Invisible “pain rays,” lasers that blind, tasers “on steroids,” so-called “calmative agents,” deafening microwaves, ear-splitting Long Range Acoustic Devices, and other torture technologies are either now being deployed by police or are being tested.
Psychological and Sexual Torture for Travelers
In addition to actual physical violence and torture, the government has honed the art of psychological torture at the nation’s airports. The sexual molestation of children is defended by the TSA and the Department of Homeland Security as a necessary component in the war on terrorism.
Remarkably, the TSA has advised parents to instruct their children to regard strangers groping their private parts as a “game,” a practice also used by pedophiles and sexual predators. Children “don’t have the sophistication” to distinguish between a pat-down carried out by an airport security officer and an assault by a sexual predator, Ken Wooden, founder of Child Lures Prevention, told Raw Story in 2010.
“This policy is also incredibly insensitive to the countless victims who have already been traumatized by unwanted touching in their lives and could be re-traumatized by such pat-downs,” Wooden said.

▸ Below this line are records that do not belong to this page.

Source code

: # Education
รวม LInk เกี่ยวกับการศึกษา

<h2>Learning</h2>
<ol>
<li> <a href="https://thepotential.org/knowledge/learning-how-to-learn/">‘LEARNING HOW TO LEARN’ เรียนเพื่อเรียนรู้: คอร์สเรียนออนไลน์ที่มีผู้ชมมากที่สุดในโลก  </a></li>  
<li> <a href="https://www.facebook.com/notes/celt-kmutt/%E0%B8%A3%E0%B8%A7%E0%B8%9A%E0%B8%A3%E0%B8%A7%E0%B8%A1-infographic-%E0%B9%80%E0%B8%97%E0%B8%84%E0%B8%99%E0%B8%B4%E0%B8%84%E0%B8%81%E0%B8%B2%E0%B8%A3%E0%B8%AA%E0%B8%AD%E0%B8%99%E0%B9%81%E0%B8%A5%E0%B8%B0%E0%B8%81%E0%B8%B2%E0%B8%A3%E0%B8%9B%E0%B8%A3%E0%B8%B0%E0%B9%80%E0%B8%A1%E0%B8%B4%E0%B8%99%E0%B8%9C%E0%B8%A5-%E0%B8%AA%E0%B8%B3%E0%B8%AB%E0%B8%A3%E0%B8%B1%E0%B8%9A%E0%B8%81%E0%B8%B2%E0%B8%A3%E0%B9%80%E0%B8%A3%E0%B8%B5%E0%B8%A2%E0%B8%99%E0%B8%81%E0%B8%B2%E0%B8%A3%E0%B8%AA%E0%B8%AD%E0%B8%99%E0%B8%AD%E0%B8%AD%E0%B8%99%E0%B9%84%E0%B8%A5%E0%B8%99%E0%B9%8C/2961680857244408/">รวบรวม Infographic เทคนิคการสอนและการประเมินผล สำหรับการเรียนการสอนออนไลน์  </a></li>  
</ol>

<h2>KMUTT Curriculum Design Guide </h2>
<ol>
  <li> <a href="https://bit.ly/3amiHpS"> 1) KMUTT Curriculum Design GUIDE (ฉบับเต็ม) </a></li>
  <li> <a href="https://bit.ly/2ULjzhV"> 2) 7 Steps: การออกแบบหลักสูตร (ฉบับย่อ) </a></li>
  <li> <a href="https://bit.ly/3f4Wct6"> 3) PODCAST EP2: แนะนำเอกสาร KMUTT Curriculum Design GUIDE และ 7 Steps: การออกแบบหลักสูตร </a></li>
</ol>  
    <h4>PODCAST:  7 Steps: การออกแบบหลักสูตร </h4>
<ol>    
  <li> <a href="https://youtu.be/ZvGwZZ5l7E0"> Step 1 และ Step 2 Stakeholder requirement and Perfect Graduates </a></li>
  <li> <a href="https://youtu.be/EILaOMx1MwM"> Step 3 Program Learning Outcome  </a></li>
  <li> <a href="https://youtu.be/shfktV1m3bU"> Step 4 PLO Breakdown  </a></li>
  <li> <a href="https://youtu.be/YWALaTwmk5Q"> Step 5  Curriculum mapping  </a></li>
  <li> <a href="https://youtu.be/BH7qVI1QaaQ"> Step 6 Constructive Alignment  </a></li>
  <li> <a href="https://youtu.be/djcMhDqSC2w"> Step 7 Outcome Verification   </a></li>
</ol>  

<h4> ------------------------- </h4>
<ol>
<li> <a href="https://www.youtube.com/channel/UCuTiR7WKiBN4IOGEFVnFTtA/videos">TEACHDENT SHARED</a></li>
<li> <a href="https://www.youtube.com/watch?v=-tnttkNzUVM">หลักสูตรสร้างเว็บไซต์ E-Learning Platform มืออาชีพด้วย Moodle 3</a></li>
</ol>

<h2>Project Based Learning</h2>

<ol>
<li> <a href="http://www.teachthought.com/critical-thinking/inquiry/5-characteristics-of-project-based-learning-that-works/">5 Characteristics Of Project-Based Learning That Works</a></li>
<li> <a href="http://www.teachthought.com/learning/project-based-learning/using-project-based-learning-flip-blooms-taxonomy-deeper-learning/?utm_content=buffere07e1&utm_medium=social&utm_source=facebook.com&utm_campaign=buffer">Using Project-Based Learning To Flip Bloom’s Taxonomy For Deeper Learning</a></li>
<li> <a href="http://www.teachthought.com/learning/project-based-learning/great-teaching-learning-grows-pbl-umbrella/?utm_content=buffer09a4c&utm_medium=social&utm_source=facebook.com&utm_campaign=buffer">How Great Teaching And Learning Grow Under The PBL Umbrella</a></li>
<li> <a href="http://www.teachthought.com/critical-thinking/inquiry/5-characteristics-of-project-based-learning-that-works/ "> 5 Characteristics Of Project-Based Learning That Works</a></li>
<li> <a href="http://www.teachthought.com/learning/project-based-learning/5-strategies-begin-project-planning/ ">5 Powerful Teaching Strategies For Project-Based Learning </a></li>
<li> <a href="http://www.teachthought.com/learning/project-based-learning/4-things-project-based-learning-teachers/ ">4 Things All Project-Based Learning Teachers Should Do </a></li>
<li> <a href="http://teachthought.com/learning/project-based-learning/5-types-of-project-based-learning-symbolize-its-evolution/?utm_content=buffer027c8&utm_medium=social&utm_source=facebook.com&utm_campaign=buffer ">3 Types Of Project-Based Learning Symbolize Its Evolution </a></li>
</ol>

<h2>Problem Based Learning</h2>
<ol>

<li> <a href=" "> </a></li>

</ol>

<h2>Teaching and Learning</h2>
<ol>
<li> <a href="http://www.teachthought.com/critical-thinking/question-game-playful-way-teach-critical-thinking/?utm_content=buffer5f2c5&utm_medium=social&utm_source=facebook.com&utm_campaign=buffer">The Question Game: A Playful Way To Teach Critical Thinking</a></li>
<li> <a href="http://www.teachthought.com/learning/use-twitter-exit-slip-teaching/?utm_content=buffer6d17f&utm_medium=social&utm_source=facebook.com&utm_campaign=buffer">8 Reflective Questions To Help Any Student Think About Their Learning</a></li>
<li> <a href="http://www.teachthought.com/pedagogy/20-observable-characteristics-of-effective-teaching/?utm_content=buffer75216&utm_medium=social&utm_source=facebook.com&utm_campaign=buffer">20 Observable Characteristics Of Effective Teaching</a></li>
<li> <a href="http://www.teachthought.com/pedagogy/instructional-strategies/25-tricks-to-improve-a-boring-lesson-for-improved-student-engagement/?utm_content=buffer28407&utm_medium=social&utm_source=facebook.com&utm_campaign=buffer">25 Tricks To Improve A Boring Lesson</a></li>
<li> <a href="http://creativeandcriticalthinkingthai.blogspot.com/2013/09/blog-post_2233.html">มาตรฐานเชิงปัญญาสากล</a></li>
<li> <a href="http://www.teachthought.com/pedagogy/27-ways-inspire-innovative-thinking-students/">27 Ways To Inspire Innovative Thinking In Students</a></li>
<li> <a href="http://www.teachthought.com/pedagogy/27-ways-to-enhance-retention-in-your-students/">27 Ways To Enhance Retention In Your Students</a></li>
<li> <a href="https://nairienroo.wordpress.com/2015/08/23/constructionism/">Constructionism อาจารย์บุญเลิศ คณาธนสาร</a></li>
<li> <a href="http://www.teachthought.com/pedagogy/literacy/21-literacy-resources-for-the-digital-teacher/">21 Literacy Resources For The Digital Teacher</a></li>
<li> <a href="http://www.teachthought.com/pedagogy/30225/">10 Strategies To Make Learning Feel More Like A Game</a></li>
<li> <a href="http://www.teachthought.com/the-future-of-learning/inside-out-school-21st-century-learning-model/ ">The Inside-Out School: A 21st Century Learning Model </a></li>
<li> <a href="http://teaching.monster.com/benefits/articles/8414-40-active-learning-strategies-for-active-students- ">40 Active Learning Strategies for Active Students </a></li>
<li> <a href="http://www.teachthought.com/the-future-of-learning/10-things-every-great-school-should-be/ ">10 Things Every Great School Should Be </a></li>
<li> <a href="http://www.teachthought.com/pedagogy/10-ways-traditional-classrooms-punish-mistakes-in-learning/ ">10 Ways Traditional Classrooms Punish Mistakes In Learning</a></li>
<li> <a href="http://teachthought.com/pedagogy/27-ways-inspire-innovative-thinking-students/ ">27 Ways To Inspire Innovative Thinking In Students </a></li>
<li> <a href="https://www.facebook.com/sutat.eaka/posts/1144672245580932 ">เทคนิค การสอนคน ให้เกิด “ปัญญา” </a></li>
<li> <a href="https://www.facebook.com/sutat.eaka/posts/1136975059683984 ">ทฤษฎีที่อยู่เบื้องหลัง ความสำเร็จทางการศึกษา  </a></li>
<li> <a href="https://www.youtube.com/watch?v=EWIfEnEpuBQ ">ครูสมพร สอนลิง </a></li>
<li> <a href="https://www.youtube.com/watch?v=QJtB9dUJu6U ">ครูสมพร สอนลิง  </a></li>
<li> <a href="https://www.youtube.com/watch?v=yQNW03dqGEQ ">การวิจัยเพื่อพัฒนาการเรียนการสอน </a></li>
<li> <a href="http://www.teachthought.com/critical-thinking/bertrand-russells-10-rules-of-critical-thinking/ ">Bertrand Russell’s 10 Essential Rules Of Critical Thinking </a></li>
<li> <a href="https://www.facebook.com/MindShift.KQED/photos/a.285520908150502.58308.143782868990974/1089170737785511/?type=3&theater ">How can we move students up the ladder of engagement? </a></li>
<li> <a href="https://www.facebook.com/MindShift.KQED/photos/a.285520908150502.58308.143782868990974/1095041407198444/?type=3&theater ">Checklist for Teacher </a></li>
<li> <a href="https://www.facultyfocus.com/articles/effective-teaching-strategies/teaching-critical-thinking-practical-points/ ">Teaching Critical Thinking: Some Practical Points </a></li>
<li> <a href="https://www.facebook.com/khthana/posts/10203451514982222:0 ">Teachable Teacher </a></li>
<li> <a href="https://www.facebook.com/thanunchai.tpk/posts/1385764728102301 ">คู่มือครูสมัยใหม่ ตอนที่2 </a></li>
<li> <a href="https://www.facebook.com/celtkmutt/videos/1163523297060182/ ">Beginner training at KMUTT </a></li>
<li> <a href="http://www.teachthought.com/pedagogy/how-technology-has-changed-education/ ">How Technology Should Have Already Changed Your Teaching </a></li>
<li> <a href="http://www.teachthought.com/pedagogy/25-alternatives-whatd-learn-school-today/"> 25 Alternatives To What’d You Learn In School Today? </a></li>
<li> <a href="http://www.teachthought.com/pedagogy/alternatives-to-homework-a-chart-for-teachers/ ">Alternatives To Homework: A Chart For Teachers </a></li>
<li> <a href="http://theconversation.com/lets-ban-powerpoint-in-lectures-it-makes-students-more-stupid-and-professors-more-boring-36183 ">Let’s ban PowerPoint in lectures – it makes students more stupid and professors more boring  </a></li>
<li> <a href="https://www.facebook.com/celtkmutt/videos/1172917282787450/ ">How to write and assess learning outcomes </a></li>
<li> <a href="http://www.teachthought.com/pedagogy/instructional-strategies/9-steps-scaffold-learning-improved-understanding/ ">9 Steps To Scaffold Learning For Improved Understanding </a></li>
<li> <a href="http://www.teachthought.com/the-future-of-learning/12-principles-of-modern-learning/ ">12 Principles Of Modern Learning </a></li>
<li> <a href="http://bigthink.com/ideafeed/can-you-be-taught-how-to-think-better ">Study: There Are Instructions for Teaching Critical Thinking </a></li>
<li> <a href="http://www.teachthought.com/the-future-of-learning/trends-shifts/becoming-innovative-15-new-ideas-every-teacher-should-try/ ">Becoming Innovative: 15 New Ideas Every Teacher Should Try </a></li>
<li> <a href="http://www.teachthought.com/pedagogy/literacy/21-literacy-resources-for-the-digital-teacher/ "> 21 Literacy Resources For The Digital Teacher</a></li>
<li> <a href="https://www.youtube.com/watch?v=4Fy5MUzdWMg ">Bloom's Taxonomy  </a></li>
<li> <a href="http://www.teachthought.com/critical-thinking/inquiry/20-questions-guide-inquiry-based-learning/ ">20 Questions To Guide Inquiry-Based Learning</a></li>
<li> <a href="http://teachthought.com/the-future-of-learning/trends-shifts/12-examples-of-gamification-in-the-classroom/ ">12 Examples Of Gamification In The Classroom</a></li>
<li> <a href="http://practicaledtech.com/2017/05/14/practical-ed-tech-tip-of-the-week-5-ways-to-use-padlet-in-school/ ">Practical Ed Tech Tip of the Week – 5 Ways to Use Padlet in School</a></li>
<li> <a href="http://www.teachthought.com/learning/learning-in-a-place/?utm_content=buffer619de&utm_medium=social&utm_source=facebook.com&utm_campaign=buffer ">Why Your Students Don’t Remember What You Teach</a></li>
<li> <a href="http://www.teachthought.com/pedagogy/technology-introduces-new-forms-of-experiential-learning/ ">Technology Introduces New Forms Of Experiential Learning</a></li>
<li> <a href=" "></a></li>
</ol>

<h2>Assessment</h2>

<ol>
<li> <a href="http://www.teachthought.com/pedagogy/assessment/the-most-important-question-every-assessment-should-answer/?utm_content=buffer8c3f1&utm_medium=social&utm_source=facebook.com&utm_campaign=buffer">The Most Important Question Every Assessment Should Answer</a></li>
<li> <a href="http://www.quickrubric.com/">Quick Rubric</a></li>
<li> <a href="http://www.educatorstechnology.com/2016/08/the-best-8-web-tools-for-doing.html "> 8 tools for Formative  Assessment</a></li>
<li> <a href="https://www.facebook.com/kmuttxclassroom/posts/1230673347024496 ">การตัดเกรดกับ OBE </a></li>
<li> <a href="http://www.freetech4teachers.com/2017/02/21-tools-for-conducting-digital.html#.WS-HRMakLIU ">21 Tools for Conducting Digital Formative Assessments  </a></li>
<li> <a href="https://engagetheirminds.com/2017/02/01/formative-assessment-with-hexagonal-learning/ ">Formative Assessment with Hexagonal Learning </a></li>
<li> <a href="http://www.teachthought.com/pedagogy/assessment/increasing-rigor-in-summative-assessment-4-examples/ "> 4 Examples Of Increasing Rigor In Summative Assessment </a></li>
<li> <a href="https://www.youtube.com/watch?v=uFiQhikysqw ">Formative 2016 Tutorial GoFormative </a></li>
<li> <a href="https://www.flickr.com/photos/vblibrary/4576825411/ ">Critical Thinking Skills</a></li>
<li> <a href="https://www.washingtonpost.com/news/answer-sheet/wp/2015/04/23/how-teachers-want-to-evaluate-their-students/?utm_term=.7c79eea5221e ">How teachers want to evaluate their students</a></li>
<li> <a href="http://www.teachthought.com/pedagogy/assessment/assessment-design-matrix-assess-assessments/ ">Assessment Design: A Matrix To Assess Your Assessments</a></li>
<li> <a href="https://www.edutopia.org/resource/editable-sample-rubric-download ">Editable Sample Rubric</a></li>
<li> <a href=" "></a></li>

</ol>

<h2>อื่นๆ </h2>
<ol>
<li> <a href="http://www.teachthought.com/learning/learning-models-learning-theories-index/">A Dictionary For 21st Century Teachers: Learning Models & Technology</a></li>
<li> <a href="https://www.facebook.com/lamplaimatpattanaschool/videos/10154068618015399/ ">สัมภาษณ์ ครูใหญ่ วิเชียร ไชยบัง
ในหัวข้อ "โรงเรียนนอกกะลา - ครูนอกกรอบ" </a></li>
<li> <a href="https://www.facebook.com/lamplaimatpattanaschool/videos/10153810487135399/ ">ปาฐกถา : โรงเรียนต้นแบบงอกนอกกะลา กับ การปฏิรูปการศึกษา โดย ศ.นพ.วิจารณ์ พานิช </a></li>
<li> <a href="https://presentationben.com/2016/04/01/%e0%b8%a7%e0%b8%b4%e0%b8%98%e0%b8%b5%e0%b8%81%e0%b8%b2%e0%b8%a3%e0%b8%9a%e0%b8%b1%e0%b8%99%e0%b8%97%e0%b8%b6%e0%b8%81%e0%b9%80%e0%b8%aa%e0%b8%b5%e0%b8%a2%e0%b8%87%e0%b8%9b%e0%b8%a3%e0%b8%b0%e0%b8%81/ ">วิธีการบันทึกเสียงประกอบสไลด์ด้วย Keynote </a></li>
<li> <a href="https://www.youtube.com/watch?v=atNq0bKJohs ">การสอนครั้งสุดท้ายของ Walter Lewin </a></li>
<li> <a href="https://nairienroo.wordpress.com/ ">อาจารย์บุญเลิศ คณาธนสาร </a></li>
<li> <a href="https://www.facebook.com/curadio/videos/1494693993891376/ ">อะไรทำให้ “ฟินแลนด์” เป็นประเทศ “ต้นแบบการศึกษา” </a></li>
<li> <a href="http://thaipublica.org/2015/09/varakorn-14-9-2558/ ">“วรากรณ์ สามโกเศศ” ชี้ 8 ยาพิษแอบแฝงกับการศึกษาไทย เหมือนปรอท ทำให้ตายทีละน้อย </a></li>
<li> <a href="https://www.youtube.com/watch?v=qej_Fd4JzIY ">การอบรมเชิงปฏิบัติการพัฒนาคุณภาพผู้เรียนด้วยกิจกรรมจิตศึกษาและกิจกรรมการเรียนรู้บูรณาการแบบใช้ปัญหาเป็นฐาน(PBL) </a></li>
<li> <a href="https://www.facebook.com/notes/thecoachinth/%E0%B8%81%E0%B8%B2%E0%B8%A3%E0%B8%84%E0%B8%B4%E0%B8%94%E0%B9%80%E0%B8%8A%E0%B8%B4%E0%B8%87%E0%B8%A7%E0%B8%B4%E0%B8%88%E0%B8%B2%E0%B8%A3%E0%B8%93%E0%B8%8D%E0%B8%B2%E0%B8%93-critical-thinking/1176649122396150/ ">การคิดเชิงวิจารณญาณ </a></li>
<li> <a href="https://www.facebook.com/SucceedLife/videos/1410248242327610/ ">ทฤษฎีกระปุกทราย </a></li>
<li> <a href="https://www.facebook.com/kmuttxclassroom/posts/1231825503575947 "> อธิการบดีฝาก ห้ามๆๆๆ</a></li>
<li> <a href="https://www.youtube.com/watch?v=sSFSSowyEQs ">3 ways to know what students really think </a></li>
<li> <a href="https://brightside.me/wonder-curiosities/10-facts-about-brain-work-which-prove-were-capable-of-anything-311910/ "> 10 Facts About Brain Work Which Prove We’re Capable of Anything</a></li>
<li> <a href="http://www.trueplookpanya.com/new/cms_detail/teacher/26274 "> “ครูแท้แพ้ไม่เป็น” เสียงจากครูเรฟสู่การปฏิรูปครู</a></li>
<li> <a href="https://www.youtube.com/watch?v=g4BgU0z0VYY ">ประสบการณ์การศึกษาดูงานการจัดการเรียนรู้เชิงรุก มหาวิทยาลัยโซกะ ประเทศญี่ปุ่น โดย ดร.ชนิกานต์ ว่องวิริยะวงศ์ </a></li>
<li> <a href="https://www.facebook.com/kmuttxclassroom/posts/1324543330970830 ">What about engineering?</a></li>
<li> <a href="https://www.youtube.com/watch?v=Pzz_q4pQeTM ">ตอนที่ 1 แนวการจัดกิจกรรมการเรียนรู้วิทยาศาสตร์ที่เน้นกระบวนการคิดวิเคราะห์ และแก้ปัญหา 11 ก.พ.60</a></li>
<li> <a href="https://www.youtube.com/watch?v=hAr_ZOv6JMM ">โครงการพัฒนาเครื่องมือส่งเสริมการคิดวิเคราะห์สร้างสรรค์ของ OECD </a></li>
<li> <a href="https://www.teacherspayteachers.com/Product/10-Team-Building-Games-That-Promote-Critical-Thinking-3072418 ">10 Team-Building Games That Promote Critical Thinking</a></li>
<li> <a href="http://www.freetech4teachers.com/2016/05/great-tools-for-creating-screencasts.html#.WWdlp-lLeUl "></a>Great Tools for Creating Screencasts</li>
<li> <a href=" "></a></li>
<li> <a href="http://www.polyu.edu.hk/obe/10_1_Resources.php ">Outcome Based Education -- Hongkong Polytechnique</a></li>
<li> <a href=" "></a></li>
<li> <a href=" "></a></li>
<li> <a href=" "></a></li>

For adults, the practice of intrusive pat-downs by the TSA further acclimates them to the formerly unacceptable idea that the government has the right to invade their personal space and fondle their genitals under the bogus guise of protecting them from phantom terrorists. It also further undermines the Fourth Amendment and the principle of probable cause.
The TSA has expanded its mission to terrorize the public from airports to bus terminals, subway platforms and Amtrak stations. If the mega-agency is allowed to continue this expansion – something Congress has given it a green light to do – we can expect to be sexually molested, forced through cancer-inducing naked body porno scanners, and psychologically tortured at the local mall and on street corners around the nation.
The Methodology of Submission
As Aleksandr Solzhenitsyn noted in his book The Gulag Archipelago: 1918-1956, torture is used primarily to break the will and train the victim to obey and submit to the state. “The most natural thing of all is to combine the psychological and physical methods,” he writes.
Beyond the fact that sadists and authoritarian personalities gravitate toward positions where torture is routinely employed, the state has a keen interest in using it not only to break the will of enemies (either real or manufactured), but also as a psychological weapon to train the masses to accept their servitude or face harsh consequences. Moreover, when torture is taken out of the shadows and normalized – even celebrated on popular television shows – it desensitizes a public that has already undergone decades of desensitization when it comes to violence and war.
The methodology of submission is an integral component in breaking our will to resist ever encroaching tyranny and the ultimate end game of the elite – a eugenics-based culling of the herd that is accepted by the dumbed-down masses as beneficial for the planet and the Gaia hypothesis pushed by the global elite.